Les luttes entre les sujets d’autorité et l’autorité elle-même ne se sont pas résorbées en raison de la primauté du droit. Car le droit codifie ce que la raison ou la sagesse lui dit ou ce que les passions lui imposent. Grégoire VII fut le premier qui lutta contre le clergé marié, contre la simonie, contre l’investiture des charges par les pouvoirs royaux ou impériaux. Il le fit en tentant, avec un certain succès, de reprendre le contrôle romain sur la nomination des évêques. En affirmant ainsi l’indépendance de l’Église quant à sa propre législation, Grégoire VII, inaugura tout un autre régime légal qui, peu à peu, se détacha des coutumes, des liens de parenté, des alliances féodales, des compromis entre familles puissantes, pour devenir plus universel. Il prépara ainsi cette période où fleurit la théologie où s’instaure une certaine paix entre le pouvoir royal dominé par Louis IX (saint Louis) et la vie de l’État. C’est à cette époque qu’arrivèrent à maturité les quatre grands courants religieux dans lesquels le Moyen Âge trouva ses fondements et son propre dynamisme. En premier, il faut mentionner le rayonnement des grandes abbayes bénédictines. D’abord, celui de l’abbaye de Cluny, fondée en 909 près de Mâcon, dont les abbés Odon, Maïeul, Odilon, Hugues et Pierre le Vénérable restaurèrent l’intégralité de la règle bénédictine, la pratique des vertus monastiques, la régularité de la liturgie des Heures et une générosité débordante envers les pauvres tout au long du XIe siècle. En 1109 s’ajouta la fondation de l’abbaye de Citaux (en Côte-d’Or), à laquelle saint Bernard (1090-1153) apporta le prestige surnaturel qui émanait de sa personne et son dévouement pour l’Église porté jusqu’à l’héroïsme. Les Cisterciens attiraient par la joie de l’humilité et la liberté de la pauvreté. Cette grand épopée monastique traversa tout le Moyen Âge. Elle soutint cette vie de l’Église qui se développait entre la gloire des puissants, les luttes incessantes contre le pouvoir papal et les faiblesses des autorités spirituelles trop souvent séduites par les promesses de la vie séculière et politique. Si les grandes réformes de la vie ecclésiale ont réussi à réformer la vie de l’Église, c’est parce que le rayonnement de la vie monastique préparait, sans se lasser, le terrain.

L'abbaye de Cluny
L’abbaye de Cluny.

À l’orée du XIIe siècle, une nouvelle école théologique apparut, qui s’adonnait à l’étude de l’Écriture sainte et, entre autres, sous l’influence d’Abélard (1079-1142), introduisit une méthode dialectique qui fit perdre la saveur de la lectio divina. Dans le rayonnement de l’École cathédrale, une congrégation de chanoines se leva : celle du chapitre canonial de Saint-Victor, aux portes de Paris. Elle fut l’œuvre de son fondateur, Guillaume de Champeaux. Elle compta deux théologiens remarquables : Hugues de Saint-Victor (1096–1196), qui prolongea la manière monastique de lire l’Écriture et chercha à l’aborder dans le sillage des Pères de l’Église ; Richard de Saint-Victor (1110 -1173), célèbre par son traité De Trinitate, dans lequel il tente de pénétrer le mystère en se tenant uniquement dans l’ordre de la procession d’Amour, contrairement à saint Augustin qui unit l’aspect intellectuel et l’Amour.

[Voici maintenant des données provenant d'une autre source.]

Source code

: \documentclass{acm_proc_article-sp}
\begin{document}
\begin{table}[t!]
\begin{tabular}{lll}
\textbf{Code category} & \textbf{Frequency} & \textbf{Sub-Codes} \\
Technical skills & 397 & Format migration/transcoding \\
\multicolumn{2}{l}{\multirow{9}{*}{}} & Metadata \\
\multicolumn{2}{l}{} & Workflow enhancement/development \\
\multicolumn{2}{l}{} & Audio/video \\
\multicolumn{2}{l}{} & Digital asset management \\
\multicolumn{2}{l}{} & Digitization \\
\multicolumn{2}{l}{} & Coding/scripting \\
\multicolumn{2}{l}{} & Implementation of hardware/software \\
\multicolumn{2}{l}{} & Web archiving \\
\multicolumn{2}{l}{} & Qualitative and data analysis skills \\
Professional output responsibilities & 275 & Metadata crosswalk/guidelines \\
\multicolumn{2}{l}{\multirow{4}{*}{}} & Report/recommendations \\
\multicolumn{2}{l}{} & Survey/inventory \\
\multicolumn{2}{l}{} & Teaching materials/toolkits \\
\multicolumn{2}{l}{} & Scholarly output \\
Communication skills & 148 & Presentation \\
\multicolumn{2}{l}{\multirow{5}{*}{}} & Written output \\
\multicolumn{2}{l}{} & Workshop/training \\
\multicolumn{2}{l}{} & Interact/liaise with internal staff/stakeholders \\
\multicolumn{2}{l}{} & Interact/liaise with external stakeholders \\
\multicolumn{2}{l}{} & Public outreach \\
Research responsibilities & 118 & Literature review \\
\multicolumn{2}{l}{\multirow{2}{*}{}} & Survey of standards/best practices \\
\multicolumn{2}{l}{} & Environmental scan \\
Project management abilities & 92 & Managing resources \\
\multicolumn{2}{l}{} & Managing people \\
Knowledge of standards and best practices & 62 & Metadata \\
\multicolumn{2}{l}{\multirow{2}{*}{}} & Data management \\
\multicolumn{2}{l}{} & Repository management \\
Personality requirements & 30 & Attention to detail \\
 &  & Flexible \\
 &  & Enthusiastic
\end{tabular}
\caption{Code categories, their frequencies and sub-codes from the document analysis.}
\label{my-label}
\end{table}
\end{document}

Conjointement à ce développement monastique et canonial, l’apport croissant des universités fut remarquable. Partant de l’université d’Oxford avec Robert Grossetête (1175 – 1253), qui inaugura le mouvement scientifique, il se continua par la découverte des philosophes arabes (Avicenne (980-1036), Averroès (1126-1198) et Avicebron (1020-1050/70) et se poursuivit par l’introduction de la philosophie d’Aristote dans un monde où dominaient le platonisme et un néo-platonisme enrobé de la pensée de Plotin. Ces apports philosophiques ébranlèrent les fondements philosophiques de l’augustinisme régnant et contribuèrent à l’apparition de deux grands courants philophiques et théologiques : l’école dominicaine, dont les plus maîtres les plus illustres, Albert le Grand (1200-1280) et Thomas d’Aquin9 (1225-1274) portèrent les sciences philosophique et théologique à des sommets inégalés, et l’école franciscaine fondée par Alexandre de Halès (1185 -1245), dont les autorités les plus célèbres furent saint Bonaventure (1221-1274), Jean Duns Scot (1266-1308) et Guillaume d’Ockham (1285-1345), le fondateur du nominalisme. Parallèlement à cette grande scolastique se développa à la Sorbonne un courant appelé l’«aristotélisme intégral», dont le représentant Siger de Brabant (avant 1285) combattit violemment Albert le Grand et Thomas d’Aquin et fut aussi réfuté par eux. Les tenants de l’aristotélisme intégral furent responsable de la condamnation de Thomas d’Aquin par l’archevêque de Paris, Étienne Tempier, le 10 décembre 1270, condamnation renouvelée le 7 mars 127710.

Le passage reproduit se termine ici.